RMA Research Colloquia in Music

Royal Musical AssociationMusic hosts a series of colloquia on behalf of the Royal Musical Association featuring national and international guest speakers, along with staff and postgraduate students.

All talks take place in-person, either at the ARC (see map) or the Music Building, 14 University Gardens (see map).  All sessions are free and open to the public and a warm welcome is extended to all.

2024/25, semester 1 — Wednesdays at 5.15pm

Wed 9th October — Room 237C, ARC
Dr Tom Mudd (University of Edinburgh)
‘Musical Instruments as Processes: Following the No-Input Mixing Desk’ 
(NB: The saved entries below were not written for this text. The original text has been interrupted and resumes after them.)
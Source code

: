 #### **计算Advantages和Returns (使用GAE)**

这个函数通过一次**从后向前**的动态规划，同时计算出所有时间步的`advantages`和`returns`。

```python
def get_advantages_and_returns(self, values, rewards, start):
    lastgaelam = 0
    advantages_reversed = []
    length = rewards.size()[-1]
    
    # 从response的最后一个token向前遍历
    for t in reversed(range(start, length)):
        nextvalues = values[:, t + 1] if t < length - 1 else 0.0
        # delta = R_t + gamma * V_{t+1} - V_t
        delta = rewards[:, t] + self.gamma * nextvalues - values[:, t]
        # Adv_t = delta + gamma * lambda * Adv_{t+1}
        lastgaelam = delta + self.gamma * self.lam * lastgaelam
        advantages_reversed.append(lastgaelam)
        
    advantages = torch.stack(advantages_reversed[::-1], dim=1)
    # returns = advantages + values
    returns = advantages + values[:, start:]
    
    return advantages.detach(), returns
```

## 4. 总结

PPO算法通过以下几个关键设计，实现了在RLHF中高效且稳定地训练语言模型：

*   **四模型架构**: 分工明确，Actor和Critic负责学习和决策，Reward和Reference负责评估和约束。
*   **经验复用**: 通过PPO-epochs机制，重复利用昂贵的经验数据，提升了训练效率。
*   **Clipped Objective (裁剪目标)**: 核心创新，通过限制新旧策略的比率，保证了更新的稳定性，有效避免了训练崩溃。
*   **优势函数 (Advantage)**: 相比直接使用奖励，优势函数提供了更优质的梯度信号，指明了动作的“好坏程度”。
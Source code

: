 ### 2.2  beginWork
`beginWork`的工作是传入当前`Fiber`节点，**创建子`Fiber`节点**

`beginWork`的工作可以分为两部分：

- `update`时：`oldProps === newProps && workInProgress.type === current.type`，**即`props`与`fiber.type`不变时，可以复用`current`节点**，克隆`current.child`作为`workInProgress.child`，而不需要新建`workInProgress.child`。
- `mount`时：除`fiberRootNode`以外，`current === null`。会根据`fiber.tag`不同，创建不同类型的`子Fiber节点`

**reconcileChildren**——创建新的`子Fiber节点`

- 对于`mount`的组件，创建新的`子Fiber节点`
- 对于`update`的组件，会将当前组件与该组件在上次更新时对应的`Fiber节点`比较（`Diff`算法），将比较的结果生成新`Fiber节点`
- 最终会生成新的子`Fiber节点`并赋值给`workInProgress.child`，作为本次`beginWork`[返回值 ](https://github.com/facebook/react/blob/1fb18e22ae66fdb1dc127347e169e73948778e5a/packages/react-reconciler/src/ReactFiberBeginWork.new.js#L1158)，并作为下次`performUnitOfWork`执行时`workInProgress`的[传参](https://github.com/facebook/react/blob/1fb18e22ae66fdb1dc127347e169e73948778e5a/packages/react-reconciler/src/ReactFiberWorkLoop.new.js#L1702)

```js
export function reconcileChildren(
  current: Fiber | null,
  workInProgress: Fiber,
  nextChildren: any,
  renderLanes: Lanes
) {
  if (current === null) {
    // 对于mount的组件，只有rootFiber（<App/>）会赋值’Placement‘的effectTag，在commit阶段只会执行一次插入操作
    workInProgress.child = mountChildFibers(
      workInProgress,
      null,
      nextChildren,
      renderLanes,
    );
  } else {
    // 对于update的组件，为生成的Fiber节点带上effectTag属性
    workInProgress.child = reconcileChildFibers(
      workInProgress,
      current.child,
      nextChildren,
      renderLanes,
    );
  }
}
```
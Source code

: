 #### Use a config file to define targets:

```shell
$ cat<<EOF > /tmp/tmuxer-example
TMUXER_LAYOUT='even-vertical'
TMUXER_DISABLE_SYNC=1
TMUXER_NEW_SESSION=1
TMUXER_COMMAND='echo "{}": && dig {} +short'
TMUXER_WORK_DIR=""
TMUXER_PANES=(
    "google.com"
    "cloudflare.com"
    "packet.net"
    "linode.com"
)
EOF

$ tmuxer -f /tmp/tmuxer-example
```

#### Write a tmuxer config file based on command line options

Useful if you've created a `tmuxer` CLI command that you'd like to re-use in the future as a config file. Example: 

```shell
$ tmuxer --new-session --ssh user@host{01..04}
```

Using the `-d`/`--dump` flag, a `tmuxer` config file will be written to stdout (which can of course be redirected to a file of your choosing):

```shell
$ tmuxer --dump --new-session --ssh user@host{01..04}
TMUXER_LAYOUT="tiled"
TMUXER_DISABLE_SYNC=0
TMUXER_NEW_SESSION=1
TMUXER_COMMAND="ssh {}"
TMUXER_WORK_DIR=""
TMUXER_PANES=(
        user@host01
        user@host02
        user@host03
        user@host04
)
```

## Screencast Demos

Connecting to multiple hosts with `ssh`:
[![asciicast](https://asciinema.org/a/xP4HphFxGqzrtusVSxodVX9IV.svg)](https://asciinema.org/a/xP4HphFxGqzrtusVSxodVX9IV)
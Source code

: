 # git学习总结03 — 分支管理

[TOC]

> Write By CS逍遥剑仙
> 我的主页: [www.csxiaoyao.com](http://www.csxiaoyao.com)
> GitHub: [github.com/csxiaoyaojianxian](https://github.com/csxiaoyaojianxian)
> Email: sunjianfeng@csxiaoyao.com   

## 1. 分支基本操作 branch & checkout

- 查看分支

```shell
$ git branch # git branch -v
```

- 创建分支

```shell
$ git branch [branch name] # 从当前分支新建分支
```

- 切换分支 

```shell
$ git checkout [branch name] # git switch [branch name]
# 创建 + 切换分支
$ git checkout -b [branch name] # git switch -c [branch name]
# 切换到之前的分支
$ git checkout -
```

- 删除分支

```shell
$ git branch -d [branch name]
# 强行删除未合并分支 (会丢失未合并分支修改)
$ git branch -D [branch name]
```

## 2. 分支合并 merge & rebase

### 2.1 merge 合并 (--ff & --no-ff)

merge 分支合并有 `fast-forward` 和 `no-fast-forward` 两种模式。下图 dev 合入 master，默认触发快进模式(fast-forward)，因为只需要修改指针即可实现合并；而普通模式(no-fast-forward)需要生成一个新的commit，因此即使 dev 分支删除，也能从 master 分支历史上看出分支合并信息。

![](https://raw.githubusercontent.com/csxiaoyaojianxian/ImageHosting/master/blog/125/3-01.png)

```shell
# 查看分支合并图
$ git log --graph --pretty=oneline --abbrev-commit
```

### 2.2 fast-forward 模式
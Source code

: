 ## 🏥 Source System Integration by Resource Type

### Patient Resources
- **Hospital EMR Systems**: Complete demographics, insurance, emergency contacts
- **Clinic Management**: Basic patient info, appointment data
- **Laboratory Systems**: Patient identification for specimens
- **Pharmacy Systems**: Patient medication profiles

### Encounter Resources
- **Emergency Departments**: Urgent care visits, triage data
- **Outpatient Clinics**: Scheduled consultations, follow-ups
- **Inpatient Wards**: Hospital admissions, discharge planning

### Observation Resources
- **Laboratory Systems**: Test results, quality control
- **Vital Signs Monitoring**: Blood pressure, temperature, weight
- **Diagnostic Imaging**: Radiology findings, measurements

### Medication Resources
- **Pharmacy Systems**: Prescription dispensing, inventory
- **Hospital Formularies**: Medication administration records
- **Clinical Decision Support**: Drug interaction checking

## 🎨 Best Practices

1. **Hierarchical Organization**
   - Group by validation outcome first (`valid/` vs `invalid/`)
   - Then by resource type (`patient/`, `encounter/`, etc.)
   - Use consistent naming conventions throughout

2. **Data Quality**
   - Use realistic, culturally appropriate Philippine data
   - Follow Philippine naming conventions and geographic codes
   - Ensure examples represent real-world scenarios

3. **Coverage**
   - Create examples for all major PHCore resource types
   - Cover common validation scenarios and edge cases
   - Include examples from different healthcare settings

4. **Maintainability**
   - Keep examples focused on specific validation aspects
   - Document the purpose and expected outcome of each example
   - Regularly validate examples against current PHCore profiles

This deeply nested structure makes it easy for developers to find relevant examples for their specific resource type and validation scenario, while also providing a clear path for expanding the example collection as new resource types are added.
This talk explores the musical practice of playing a mixing desk as a synthesiser. Examining this practice, known as no-input mixing, tells the story of how a contemporary musical instrument has developed and spread, and how it counters established ideas of what instruments are and why they are valuable. The instrument's unpredictability is a key part of the appeal and brings the playing experience closer to that of an acoustic instrument. While new instruments tend to be ephemeral, no-input mixer use has spread slowly but surely, despite – and perhaps due to – being practically immune to commercialisation. It has found its way into a diverse range of fields, from slick Taylor Swift productions to harsh noise via contemporary music, free improv, metal, dub, techno and more.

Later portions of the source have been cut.